◆ **WORK INSTRUCTION**
Without including any image, retype the records word for word.

[Stored items]
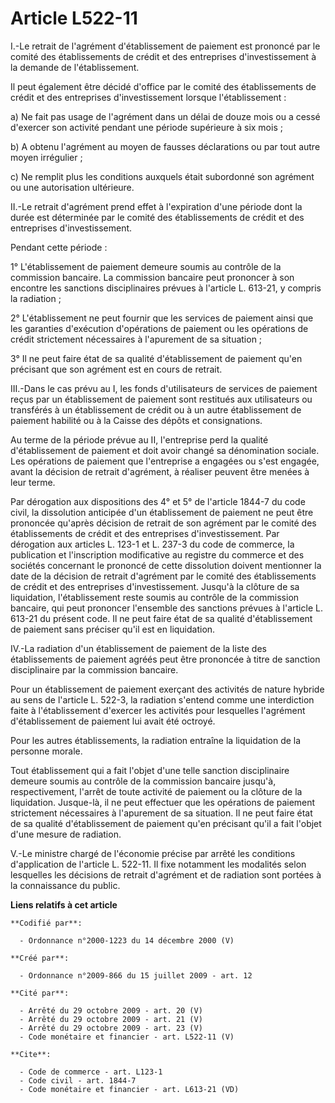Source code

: # Article L522-11

I.-Le retrait de l'agrément d'établissement de paiement est prononcé par le comité des établissements de crédit et des
entreprises d'investissement à la demande de l'établissement. 

Il peut également être décidé d'office par le comité des établissements de crédit et des entreprises d'investissement lorsque
l'établissement : 

a) Ne fait pas usage de l'agrément dans un délai de douze mois ou a cessé d'exercer son activité pendant une période
supérieure à six mois ; 

b) A obtenu l'agrément au moyen de fausses déclarations ou par tout autre moyen irrégulier ; 

c) Ne remplit plus les conditions auxquels était subordonné son agrément ou une autorisation ultérieure. 

II.-Le retrait d'agrément prend effet à l'expiration d'une période dont la durée est déterminée par le comité des
établissements de crédit et des entreprises d'investissement. 

Pendant cette période : 

1° L'établissement de paiement demeure soumis au contrôle de la commission bancaire. La commission bancaire peut prononcer à
son encontre les sanctions disciplinaires prévues à l'article L. 613-21, y compris la radiation ; 

2° L'établissement ne peut fournir que les services de paiement ainsi que les garanties d'exécution d'opérations de paiement
ou les opérations de crédit strictement nécessaires à l'apurement de sa situation ; 

3° Il ne peut faire état de sa qualité d'établissement de paiement qu'en précisant que son agrément est en cours de retrait. 

III.-Dans le cas prévu au I, les fonds d'utilisateurs de services de paiement reçus par un établissement de paiement sont
restitués aux utilisateurs ou transférés à un établissement de crédit ou à un autre établissement de paiement habilité ou à
la Caisse des dépôts et consignations. 

Au terme de la période prévue au II, l'entreprise perd la qualité d'établissement de paiement et doit avoir changé sa
dénomination sociale. Les opérations de paiement que l'entreprise a engagées ou s'est engagée, avant la décision de retrait
d'agrément, à réaliser peuvent être menées à leur terme. 

Par dérogation aux dispositions des 4° et 5° de l'article 1844-7 du code civil, la dissolution anticipée d'un établissement
de paiement ne peut être prononcée qu'après décision de retrait de son agrément par le comité des établissements de crédit et
des entreprises d'investissement. Par dérogation aux articles L. 123-1 et L. 237-3 du code de commerce, la publication et
l'inscription modificative au registre du commerce et des sociétés concernant le prononcé de cette dissolution doivent
mentionner la date de la décision de retrait d'agrément par le comité des établissements de crédit et des entreprises
d'investissement. Jusqu'à la clôture de sa liquidation, l'établissement reste soumis au contrôle de la commission bancaire,
qui peut prononcer l'ensemble des sanctions prévues à l'article L. 613-21 du présent code. Il ne peut faire état de sa
qualité d'établissement de paiement sans préciser qu'il est en liquidation. 

IV.-La radiation d'un établissement de paiement de la liste des établissements de paiement agréés peut être prononcée à titre
de sanction disciplinaire par la commission bancaire. 

Pour un établissement de paiement exerçant des activités de nature hybride au sens de l'article L. 522-3, la radiation
s'entend comme une interdiction faite à l'établissement d'exercer les activités pour lesquelles l'agrément d'établissement de
paiement lui avait été octroyé. 

Pour les autres établissements, la radiation entraîne la liquidation de la personne morale. 

Tout établissement qui a fait l'objet d'une telle sanction disciplinaire demeure soumis au contrôle de la commission bancaire
jusqu'à, respectivement, l'arrêt de toute activité de paiement ou la clôture de la liquidation. Jusque-là, il ne peut
effectuer que les opérations de paiement strictement nécessaires à l'apurement de sa situation. Il ne peut faire état de sa
qualité d'établissement de paiement qu'en précisant qu'il a fait l'objet d'une mesure de radiation.

V.-Le ministre chargé de l'économie précise par arrêté les conditions d'application de l'article L. 522-11. Il fixe notamment
les modalités selon lesquelles les décisions de retrait d'agrément et de radiation sont portées à la connaissance du public.

**Liens relatifs à cet article**

	**Codifié par**:

	  - Ordonnance n°2000-1223 du 14 décembre 2000 (V)

	**Créé par**:

	  - Ordonnance n°2009-866 du 15 juillet 2009 - art. 12

	**Cité par**:

	  - Arrêté du 29 octobre 2009 - art. 20 (V)
	  - Arrêté du 29 octobre 2009 - art. 21 (V)
	  - Arrêté du 29 octobre 2009 - art. 23 (V)
	  - Code monétaire et financier - art. L522-11 (V)

	**Cite**:

	  - Code de commerce - art. L123-1
	  - Code civil - art. 1844-7
	  - Code monétaire et financier - art. L613-21 (VD)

◆ **ANSWER TO THIS PROBLEM**
Source code

: # Article L522-11

I.-Le retrait de l'agrément d'établissement de paiement est prononcé par le comité des établissements de crédit et des
entreprises d'investissement à la demande de l'établissement. 

Il peut également être décidé d'office par le comité des établissements de crédit et des entreprises d'investissement lorsque
l'établissement : 

a) Ne fait pas usage de l'agrément dans un délai de douze mois ou a cessé d'exercer son activité pendant une période
supérieure à six mois ; 

b) A obtenu l'agrément au moyen de fausses déclarations ou par tout autre moyen irrégulier ; 

c) Ne remplit plus les conditions auxquels était subordonné son agrément ou une autorisation ultérieure. 

II.-Le retrait d'agrément prend effet à l'expiration d'une période dont la durée est déterminée par le comité des
établissements de crédit et des entreprises d'investissement. 

Pendant cette période : 

1° L'établissement de paiement demeure soumis au contrôle de la commission bancaire. La commission bancaire peut prononcer à
son encontre les sanctions disciplinaires prévues à l'article L. 613-21, y compris la radiation ; 

2° L'établissement ne peut fournir que les services de paiement ainsi que les garanties d'exécution d'opérations de paiement
ou les opérations de crédit strictement nécessaires à l'apurement de sa situation ; 

3° Il ne peut faire état de sa qualité d'établissement de paiement qu'en précisant que son agrément est en cours de retrait. 

III.-Dans le cas prévu au I, les fonds d'utilisateurs de services de paiement reçus par un établissement de paiement sont
restitués aux utilisateurs ou transférés à un établissement de crédit ou à un autre établissement de paiement habilité ou à
la Caisse des dépôts et consignations. 

Au terme de la période prévue au II, l'entreprise perd la qualité d'établissement de paiement et doit avoir changé sa
dénomination sociale. Les opérations de paiement que l'entreprise a engagées ou s'est engagée, avant la décision de retrait
d'agrément, à réaliser peuvent être menées à leur terme. 

Par dérogation aux dispositions des 4° et 5° de l'article 1844-7 du code civil, la dissolution anticipée d'un établissement
de paiement ne peut être prononcée qu'après décision de retrait de son agrément par le comité des établissements de crédit et
des entreprises d'investissement. Par dérogation aux articles L. 123-1 et L. 237-3 du code de commerce, la publication et
l'inscription modificative au registre du commerce et des sociétés concernant le prononcé de cette dissolution doivent
mentionner la date de la décision de retrait d'agrément par le comité des établissements de crédit et des entreprises
d'investissement. Jusqu'à la clôture de sa liquidation, l'établissement reste soumis au contrôle de la commission bancaire,
qui peut prononcer l'ensemble des sanctions prévues à l'article L. 613-21 du présent code. Il ne peut faire état de sa
qualité d'établissement de paiement sans préciser qu'il est en liquidation. 

IV.-La radiation d'un établissement de paiement de la liste des établissements de paiement agréés peut être prononcée à titre
de sanction disciplinaire par la commission bancaire. 

Pour un établissement de paiement exerçant des activités de nature hybride au sens de l'article L. 522-3, la radiation
s'entend comme une interdiction faite à l'établissement d'exercer les activités pour lesquelles l'agrément d'établissement de
paiement lui avait été octroyé. 

Pour les autres établissements, la radiation entraîne la liquidation de la personne morale. 

Tout établissement qui a fait l'objet d'une telle sanction disciplinaire demeure soumis au contrôle de la commission bancaire
jusqu'à, respectivement, l'arrêt de toute activité de paiement ou la clôture de la liquidation. Jusque-là, il ne peut
effectuer que les opérations de paiement strictement nécessaires à l'apurement de sa situation. Il ne peut faire état de sa
qualité d'établissement de paiement qu'en précisant qu'il a fait l'objet d'une mesure de radiation.

V.-Le ministre chargé de l'économie précise par arrêté les conditions d'application de l'article L. 522-11. Il fixe notamment
les modalités selon lesquelles les décisions de retrait d'agrément et de radiation sont portées à la connaissance du public.

**Liens relatifs à cet article**

	**Codifié par**:

	  - Ordonnance n°2000-1223 du 14 décembre 2000 (V)

	**Créé par**:

	  - Ordonnance n°2009-866 du 15 juillet 2009 - art. 12

	**Cité par**:

	  - Arrêté du 29 octobre 2009 - art. 20 (V)
	  - Arrêté du 29 octobre 2009 - art. 21 (V)
	  - Arrêté du 29 octobre 2009 - art. 23 (V)
	  - Code monétaire et financier - art. L522-11 (V)

	**Cite**:

	  - Code de commerce - art. L123-1
	  - Code civil - art. 1844-7
	  - Code monétaire et financier - art. L613-21 (VD)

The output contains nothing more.